When objects have a negative parallax are in front of the screen, sometimes they go past the edge of the screen and when they do, this breaks the stereo effect. But by using Floating Windows, you can prevent these types of problems. Okay, let me go ahead and close this Timeline and I want to show you one more thing about getting set up to work with stereoscopic projects. I don't need to save this, but what I am going to do is come back to my desktop, and then scroll back up to the top here, and once again open up the project 02_05_stereo.ircp, but I want to make sure that my Timeline is setup to work in Stereo, which it is, and then let me open up this EDL called 02_05_stereo.edl.
Just like when we worked with an EDL earlier in this chapter, we have an offline or not loaded clip. So what I am going to do is come over to my Reels tab here and click the Load from desktop button. And once again, Adobe SpeedGrade automatically figured out the left and the right eyes. Now why is this any different than what we did? Think about it this way, oftentimes in stereoscopic productions, an editor will work in mono. Typically, working with the left eye to cut the show together and get everything sorted out with the story, but then what they can do is export an EDL of the left eye. You can bring that EDL into Adobe SpeedGrade and based on the way that Adobe SpeedGrade can automatically figure out the other eye, assuming that timecode matches, you can simply load a mono EDL and Adobe SpeedGrade will automatically create a stereo Timeline for you if you have this settings enabled, which is hugely useful.
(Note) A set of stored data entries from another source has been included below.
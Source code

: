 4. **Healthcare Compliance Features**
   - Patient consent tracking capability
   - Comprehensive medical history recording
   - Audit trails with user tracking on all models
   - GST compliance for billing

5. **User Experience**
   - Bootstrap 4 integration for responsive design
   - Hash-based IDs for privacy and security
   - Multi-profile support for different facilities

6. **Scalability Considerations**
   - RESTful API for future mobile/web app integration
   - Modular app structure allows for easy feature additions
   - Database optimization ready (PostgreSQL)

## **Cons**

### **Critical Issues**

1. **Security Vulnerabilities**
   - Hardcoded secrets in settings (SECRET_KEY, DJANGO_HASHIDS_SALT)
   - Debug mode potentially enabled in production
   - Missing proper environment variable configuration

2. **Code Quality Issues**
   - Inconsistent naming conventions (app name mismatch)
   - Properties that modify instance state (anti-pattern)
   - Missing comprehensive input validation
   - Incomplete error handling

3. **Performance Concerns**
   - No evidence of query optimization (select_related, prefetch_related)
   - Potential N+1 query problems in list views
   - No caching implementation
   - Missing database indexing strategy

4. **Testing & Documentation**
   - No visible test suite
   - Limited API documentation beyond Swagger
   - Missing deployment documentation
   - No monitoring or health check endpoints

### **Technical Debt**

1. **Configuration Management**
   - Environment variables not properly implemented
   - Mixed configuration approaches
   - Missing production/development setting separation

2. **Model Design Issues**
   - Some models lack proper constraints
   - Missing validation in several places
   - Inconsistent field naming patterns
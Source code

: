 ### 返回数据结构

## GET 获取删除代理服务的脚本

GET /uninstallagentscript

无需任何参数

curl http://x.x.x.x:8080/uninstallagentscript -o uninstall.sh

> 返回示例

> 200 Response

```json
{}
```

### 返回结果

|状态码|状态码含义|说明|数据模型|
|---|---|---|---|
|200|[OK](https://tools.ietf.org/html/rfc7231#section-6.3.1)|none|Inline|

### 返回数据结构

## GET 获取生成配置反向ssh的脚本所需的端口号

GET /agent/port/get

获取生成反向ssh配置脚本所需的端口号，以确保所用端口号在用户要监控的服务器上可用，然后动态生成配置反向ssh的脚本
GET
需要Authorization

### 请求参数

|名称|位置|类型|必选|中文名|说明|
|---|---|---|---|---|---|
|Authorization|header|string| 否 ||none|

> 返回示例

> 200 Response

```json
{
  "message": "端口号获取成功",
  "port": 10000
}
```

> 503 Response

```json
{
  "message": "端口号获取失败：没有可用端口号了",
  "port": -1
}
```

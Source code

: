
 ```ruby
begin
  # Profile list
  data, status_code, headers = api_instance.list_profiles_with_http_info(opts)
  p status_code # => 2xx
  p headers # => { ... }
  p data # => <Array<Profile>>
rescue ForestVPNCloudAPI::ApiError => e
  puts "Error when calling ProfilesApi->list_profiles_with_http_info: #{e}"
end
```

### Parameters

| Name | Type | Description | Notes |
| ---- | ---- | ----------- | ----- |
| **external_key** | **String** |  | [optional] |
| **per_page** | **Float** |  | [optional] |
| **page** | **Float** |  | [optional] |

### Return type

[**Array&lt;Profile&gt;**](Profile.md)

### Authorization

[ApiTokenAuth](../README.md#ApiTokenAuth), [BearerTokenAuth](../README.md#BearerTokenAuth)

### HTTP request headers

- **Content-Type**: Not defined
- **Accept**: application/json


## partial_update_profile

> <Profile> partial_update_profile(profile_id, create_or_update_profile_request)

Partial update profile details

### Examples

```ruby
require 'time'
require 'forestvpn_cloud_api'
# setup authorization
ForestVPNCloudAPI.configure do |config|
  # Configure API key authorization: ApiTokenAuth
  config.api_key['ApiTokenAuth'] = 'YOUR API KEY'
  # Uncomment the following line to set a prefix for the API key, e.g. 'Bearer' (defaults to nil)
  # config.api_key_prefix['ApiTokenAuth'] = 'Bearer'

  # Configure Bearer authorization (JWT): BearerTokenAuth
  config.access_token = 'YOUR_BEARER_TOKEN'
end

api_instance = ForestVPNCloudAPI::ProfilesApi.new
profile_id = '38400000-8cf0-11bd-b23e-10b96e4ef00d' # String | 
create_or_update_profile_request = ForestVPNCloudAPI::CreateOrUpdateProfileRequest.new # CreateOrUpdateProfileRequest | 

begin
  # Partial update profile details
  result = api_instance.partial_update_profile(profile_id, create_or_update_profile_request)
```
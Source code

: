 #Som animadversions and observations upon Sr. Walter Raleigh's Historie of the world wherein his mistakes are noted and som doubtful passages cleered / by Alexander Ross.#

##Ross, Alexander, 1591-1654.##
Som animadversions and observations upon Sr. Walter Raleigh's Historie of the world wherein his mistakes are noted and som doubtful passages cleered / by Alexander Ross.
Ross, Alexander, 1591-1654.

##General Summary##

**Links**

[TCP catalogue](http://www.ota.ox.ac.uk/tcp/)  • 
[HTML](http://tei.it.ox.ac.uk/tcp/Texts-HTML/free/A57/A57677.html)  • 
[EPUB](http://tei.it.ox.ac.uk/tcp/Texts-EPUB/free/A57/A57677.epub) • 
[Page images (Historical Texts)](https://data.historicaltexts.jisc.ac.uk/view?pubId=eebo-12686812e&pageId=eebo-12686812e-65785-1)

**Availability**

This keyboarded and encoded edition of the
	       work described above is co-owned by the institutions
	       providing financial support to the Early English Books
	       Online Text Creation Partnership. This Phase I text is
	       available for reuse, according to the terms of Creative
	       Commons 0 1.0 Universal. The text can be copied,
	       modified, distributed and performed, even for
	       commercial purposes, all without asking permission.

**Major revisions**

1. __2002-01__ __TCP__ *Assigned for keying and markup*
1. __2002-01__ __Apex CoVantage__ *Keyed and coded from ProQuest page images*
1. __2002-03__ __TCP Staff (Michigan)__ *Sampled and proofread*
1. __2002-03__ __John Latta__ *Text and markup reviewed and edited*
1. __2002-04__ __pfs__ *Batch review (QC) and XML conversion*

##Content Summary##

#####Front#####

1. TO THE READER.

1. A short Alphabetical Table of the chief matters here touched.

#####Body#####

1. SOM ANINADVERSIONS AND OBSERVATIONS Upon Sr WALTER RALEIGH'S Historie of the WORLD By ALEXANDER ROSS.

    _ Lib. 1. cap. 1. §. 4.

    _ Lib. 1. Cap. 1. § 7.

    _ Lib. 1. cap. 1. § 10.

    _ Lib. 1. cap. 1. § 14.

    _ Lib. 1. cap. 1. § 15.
Finally, the last thing I want to discuss is just about grading with stereo footage. Now I know we haven't talked about grading quite yet inside of Adobe SpeedGrade, but I just want to show you something real simple. If I come over here to my Look tab, what I am going to do is just a simple contrast correction on this shot. Let's make it a little darker in the midtones and we'll make those highlights a little brighter as well. Now what happened automatically, if I switch between those two eyes, is that Adobe SpeedGrade copied the correction to both eyes. You don't have to switch back and forth between different Timelines making sure that your different eyes match.
Adobe SpeedGrade does it for you automatically. Okay, so that's the essentials of getting set up to work with stereo 3D footage inside of Adobe SpeedGrade. Even if you are not working with stereo 3D footage at the moment, it should be reassuring to know that Adobe SpeedGrade is up to the task when it comes to stereoscopic finishing and color grading.